5. CURRENT OPERATIONS & FUTURE OUTLOOK (STATE OF COMPANYS

AFFAIRS):

During the year Company has incurred loss of 16,18,641and had earned no revenue. The company is trying to revive its business and seeking investment to re-initiate its operating activity.

6. LISTING OF EQUITY SHARES OF THE COMPANY:

The Companys equity shares are listed on BSE Ltd. and Calcutta Stock Exchange (CSE).

BSE Scrip Code: 540597

CSE Scrip Code: 13081

7. PERFORMANCE AND FINANCIAL POSITION OF EACH OF THE SUBSIDIARIES:

As on the date of this directors report, the Company has no subsidiary.

8. CHANGE IN THE NATURE OF BUSINESS

There has been no change in the nature of business during the reporting Year.

9. SHARE CAPITAL a. Authorized Share Capital of the Company

Authorized Share Capital of the Company is Rs. 6,75,00,000/-(Rupees Six Crores Seventy-Five Lacs) divided into 69,00,000 (Sixty-Nine Lakhs) Equity Shares of Rs. 5/- (Rupees Five only) each ("Equity Shares") and 33,00,000 (Thirty-Three Lakhs) 0.01% Non-Convertible Redeemable Preference Shares of Rs.10/- (Rupees Ten only) each ("Preference Shares"). b. Paid up Share Capital of the Company

At present, paid up Share Capital of the Company stands at Rs. 6,56,86,000/- (Rupees Six Crores Fifty-Six Lacs Eighty-Six Thousand only) comprising of 65,37,200 (Sixty-Five Lacs Thirty Seven- Thousand and Two Hundred) Equity Shares of Rs. 5/- (Rupees Five only) each ("Equity Shares") and 33,00,000 (Thirty-Three Lacs) 0.01% Non-Convertible Redeemable Preference Shares of Rs. 10/- (Rupees Ten only) each ("Preference Shares").

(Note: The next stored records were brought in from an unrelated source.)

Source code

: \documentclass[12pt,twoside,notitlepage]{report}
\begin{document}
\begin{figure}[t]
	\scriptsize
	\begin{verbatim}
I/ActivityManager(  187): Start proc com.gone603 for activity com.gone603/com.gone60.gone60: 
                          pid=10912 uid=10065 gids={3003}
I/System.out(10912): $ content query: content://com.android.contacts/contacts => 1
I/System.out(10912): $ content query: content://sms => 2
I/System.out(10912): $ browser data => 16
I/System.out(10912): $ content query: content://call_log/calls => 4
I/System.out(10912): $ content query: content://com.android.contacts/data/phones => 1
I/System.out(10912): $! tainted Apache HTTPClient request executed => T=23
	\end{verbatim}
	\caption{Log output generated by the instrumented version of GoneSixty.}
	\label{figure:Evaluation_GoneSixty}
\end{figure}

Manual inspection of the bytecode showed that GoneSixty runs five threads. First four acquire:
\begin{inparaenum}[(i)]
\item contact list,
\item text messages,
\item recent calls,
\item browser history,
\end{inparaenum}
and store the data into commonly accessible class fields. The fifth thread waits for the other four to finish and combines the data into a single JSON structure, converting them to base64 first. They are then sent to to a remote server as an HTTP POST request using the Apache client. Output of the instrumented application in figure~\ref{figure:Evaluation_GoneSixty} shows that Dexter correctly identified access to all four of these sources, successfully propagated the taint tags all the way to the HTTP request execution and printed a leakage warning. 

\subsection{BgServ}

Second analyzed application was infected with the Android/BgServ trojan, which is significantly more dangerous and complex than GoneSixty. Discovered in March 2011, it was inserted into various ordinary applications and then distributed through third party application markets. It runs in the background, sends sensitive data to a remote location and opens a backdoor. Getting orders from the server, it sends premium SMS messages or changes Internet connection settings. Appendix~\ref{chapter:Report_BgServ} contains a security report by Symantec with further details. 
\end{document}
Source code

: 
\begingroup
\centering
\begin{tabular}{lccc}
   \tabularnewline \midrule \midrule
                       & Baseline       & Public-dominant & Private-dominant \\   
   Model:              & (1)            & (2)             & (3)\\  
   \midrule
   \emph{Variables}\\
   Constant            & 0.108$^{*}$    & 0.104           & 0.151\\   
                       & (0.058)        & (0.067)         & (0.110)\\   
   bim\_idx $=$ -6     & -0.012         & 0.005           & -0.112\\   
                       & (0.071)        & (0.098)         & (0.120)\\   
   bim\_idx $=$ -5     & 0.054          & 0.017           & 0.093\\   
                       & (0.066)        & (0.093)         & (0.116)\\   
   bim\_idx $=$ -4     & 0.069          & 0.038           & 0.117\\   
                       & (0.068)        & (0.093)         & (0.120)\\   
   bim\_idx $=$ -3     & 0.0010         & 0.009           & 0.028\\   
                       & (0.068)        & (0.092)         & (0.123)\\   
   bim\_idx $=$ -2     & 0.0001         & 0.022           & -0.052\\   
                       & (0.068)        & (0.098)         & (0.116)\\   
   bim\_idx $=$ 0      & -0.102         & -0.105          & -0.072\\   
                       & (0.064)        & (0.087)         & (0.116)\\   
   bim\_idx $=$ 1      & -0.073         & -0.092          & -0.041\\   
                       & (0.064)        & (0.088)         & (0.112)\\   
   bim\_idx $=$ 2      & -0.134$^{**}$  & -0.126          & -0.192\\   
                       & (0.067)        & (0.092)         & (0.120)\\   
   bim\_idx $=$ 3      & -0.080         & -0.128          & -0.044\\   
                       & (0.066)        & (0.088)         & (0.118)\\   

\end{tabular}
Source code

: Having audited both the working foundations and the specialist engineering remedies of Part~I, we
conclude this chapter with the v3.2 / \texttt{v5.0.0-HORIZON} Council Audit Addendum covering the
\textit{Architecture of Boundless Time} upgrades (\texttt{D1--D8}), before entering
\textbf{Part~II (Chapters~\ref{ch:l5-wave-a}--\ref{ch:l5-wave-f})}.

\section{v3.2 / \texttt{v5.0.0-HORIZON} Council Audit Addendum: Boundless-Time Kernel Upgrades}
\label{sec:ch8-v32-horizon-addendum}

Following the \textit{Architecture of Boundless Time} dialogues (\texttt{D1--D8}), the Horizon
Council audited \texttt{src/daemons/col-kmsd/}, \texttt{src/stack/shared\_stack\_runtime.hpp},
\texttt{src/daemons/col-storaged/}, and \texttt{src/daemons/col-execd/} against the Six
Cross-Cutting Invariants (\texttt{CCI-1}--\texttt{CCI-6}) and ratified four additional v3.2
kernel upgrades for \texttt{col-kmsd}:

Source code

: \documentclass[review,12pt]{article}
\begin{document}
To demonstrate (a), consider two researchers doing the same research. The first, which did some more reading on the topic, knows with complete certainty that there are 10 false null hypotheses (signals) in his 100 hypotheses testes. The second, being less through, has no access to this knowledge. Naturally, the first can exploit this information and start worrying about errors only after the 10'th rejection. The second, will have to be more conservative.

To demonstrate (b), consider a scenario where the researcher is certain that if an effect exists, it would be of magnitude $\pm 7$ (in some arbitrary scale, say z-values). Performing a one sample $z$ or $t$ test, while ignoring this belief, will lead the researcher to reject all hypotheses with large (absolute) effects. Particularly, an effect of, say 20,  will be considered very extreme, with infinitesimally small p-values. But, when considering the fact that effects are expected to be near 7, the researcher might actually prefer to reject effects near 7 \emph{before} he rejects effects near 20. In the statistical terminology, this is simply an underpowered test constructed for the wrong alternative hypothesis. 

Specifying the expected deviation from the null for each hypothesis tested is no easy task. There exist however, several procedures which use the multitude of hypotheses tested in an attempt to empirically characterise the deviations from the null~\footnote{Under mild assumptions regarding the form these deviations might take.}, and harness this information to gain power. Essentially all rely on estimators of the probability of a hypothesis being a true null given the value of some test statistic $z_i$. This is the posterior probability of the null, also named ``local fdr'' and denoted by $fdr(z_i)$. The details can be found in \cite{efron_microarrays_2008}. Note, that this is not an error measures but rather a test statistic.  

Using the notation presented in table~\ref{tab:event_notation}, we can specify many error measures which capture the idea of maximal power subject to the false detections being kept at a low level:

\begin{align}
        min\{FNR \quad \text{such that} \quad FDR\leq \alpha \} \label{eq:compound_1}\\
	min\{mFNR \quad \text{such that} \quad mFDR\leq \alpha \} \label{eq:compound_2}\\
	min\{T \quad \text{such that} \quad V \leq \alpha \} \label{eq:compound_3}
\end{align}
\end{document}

During the year company has sub-division/ stock split of existing 1 (one) Equity Share of face value of Rs. 10/- each fully paid up into 2 Equity Shares of Rs. 5/-

EXTRACTS OF ANNUAL RETURN

As provided under Section 92(3) of the Act, the extract of annual return is given in Annexure I in the prescribed Form MGT-9, which forms part of this report. The Annual Return for the financial year 2020-21 is available on the website of the Company athttp://www.containerway.in

10. DIRECTORS & KEY MANAGERIAL PERSONNEL

a. DIRECTORS

Ms. Jayashree Ganapathi(DIN: 01151680) is liable to retire by rotation at the ensuing Annual General Meeting for the financial year 2021-2022 and being eligible to be re-appointed has shown his willingness to be re-appointed as a Director of the Company.

Mr. Kamal Kumar appointed as the Additional DirectoroftheCompanyw.e.fJune 19, 2020which has resigned on 2nd April 2021.

Ms. Jyoti Ganapathi appointed as the Additional Director oftheCompanyw.e.f 2nd April, 2020 and has been regularized on 24th September 2021

11. INVESTOR EDUCATION AND PROTECTION FUND:

The Company did not have any outstanding amount of unclaimed/unpaid dividend and the corresponding shares.

12. CODE OF CONDUCT BY DIRECTORS AND SENIOR MANAGEMENT:

The Board of Directors and Senior Management play key role in attaining the vision and mission of the Company. The business goals can be achieved only if the management works efficiently and ethically both. The working and conduct of management are required to be regulated regularly for bringing maximum output from it along with efficiency and effectiveness. For the same, the Company has laid down a Code of Conduct for its Board of Directors and Senior Management which incorporates their responsibilities, duties, ethics and code which they have to follow while acting in their respective capacities and the Company keeps on modifying the same as per the need of time. Every director and Senior Management of the Company complies with the code throughout the year. An affirmation by Director on the compliance of code of conduct by all the Board Members and Senior Management is annexed herewith as Annexure II.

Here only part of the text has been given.